Start of Available records

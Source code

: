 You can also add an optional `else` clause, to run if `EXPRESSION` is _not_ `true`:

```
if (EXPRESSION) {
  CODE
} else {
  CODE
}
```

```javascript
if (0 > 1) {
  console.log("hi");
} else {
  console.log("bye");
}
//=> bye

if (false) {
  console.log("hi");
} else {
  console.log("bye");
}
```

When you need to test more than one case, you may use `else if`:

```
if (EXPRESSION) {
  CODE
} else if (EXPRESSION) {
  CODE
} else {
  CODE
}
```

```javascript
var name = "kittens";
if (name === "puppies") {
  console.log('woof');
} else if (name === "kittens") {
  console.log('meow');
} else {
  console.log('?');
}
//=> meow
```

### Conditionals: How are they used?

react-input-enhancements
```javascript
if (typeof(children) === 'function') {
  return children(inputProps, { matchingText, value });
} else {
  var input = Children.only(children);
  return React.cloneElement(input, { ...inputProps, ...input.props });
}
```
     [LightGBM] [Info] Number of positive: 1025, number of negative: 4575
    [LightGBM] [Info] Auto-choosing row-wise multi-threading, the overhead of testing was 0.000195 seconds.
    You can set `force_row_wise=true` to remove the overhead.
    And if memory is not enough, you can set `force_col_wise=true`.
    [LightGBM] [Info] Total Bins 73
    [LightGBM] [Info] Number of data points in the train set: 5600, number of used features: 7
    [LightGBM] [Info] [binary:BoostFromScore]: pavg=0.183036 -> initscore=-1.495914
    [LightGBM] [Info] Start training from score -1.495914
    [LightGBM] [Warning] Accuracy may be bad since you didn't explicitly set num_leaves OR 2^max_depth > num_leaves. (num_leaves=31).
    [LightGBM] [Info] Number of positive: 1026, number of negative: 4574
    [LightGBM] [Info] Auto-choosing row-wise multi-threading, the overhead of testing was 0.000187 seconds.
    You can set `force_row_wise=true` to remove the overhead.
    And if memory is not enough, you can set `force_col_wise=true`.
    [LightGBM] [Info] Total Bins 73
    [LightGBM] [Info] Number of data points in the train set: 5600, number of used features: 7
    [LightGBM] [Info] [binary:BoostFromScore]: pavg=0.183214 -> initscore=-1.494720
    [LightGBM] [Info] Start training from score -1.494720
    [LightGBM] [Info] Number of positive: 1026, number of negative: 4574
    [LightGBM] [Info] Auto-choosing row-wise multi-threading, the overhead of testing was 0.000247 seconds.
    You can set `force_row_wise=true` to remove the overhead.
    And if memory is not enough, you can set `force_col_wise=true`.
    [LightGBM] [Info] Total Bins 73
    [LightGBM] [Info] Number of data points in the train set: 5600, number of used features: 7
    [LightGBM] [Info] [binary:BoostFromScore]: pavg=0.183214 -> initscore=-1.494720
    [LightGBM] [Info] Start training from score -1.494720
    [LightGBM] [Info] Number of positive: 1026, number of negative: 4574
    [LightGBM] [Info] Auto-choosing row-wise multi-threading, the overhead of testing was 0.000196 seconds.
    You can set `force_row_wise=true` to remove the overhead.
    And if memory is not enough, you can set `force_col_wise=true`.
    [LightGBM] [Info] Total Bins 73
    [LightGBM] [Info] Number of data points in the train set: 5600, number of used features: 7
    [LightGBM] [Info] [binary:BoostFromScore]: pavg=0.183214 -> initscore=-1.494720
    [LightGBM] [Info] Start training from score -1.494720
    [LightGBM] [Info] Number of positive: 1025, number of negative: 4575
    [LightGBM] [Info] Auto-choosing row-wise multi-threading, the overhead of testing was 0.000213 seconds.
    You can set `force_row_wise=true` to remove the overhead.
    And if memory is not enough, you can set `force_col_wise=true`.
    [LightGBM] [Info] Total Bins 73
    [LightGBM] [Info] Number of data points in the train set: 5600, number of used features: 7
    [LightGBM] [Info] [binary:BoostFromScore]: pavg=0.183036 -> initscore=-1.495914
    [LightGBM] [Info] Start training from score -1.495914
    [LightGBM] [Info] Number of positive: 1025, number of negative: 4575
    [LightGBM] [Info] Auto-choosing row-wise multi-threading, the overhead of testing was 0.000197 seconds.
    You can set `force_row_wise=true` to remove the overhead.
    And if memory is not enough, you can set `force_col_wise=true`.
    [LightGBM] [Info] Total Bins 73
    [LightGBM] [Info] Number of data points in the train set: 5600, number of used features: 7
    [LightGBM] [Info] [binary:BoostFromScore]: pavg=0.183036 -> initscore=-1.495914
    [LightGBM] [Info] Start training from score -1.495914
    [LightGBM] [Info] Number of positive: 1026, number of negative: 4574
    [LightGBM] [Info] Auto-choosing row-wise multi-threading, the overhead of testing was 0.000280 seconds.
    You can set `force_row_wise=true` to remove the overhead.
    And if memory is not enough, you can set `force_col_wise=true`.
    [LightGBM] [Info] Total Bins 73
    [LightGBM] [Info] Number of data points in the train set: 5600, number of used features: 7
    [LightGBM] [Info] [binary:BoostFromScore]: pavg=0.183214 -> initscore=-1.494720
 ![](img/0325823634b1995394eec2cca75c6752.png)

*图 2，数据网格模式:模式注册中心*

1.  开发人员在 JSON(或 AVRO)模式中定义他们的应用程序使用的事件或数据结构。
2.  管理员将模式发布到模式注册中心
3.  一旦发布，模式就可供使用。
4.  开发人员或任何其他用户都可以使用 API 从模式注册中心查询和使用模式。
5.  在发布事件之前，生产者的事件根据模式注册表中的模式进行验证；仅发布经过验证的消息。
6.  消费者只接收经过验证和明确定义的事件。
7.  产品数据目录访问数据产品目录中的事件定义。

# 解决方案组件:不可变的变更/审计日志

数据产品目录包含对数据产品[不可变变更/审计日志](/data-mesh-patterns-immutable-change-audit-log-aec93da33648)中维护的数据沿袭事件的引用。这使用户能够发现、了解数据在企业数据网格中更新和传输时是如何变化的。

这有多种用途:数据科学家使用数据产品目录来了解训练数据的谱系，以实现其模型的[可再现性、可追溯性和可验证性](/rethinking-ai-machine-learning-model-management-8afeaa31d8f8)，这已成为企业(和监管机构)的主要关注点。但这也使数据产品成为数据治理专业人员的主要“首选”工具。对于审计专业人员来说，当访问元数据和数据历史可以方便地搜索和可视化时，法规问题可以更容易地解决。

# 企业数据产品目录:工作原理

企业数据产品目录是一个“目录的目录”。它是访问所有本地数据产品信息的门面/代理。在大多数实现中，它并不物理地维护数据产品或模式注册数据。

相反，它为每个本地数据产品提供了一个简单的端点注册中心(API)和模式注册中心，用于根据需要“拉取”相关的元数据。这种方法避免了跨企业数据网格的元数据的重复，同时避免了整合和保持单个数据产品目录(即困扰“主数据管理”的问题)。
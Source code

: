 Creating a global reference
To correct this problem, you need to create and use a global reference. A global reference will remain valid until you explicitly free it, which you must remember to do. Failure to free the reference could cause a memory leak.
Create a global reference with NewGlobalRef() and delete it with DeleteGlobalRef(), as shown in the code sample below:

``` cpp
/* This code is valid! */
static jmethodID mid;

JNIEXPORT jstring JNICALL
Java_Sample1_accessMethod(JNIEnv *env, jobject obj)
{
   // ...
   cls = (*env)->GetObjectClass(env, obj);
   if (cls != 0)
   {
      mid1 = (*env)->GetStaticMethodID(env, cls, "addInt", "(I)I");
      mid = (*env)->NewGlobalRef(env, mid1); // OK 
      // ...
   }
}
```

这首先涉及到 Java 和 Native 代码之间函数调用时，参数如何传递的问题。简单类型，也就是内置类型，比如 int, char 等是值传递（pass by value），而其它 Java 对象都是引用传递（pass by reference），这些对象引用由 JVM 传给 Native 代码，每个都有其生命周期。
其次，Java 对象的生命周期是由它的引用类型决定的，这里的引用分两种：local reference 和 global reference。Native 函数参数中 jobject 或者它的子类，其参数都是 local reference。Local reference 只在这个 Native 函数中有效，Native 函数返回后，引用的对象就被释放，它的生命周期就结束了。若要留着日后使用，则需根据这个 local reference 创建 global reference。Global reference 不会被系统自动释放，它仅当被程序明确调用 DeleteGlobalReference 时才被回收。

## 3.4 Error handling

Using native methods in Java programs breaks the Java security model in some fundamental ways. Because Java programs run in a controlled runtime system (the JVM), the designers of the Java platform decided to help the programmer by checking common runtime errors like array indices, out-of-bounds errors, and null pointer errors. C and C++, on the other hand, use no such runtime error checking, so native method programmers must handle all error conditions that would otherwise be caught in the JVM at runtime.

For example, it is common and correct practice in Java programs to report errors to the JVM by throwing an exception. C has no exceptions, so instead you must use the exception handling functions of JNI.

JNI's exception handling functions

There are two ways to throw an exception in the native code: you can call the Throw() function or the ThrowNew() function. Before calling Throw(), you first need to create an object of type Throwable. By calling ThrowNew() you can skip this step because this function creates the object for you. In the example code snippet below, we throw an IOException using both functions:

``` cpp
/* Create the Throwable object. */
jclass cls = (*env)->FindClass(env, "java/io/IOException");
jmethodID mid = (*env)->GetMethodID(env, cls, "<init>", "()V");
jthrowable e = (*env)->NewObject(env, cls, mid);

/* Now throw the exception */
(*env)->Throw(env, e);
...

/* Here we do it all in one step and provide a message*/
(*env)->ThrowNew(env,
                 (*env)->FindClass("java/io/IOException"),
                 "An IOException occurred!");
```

End of Available records

→ **Exercise brief**
Lines with the word "NewGlobalRef" in them are the answer; report each one from the data.

→ **Output for this exercise**
Create a global reference with NewGlobalRef() and delete it with DeleteGlobalRef(), as shown in the code sample below:
      mid = (*env)->NewGlobalRef(env, mid1); // OK 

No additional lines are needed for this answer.